**Task prompt:**
The expected output is every line from the one containing "Documents de L3" to the end of the data below, exactly, and no other line.

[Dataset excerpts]
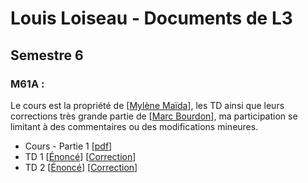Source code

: # Louis Loiseau - Documents de L3




## Semestre 6
### M61A :

Le cours est la propriété de [[Mylène Maïda](http://math.univ-lille1.fr/~maida/)], les TD ainsi que leurs corrections très grande partie de [[Marc Bourdon](http://math.univ-lille1.fr/~bourdon/)], ma participation se limitant à des commentaires ou des modifications mineures.
- Cours - Partie  1 [[pdf](M61A\IP-L3.pdf)]
- TD 1 [[Énoncé]()] [[Correction]()]
- TD 2 [[Énoncé]()] [[Correction]()]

**Solution for this problem:**
: # Louis Loiseau - Documents de L3




## Semestre 6
### M61A :

Le cours est la propriété de [[Mylène Maïda](http://math.univ-lille1.fr/~maida/)], les TD ainsi que leurs corrections très grande partie de [[Marc Bourdon](http://math.univ-lille1.fr/~bourdon/)], ma participation se limitant à des commentaires ou des modifications mineures.
- Cours - Partie  1 [[pdf](M61A\IP-L3.pdf)]
- TD 1 [[Énoncé]()] [[Correction]()]
- TD 2 [[Énoncé]()] [[Correction]()]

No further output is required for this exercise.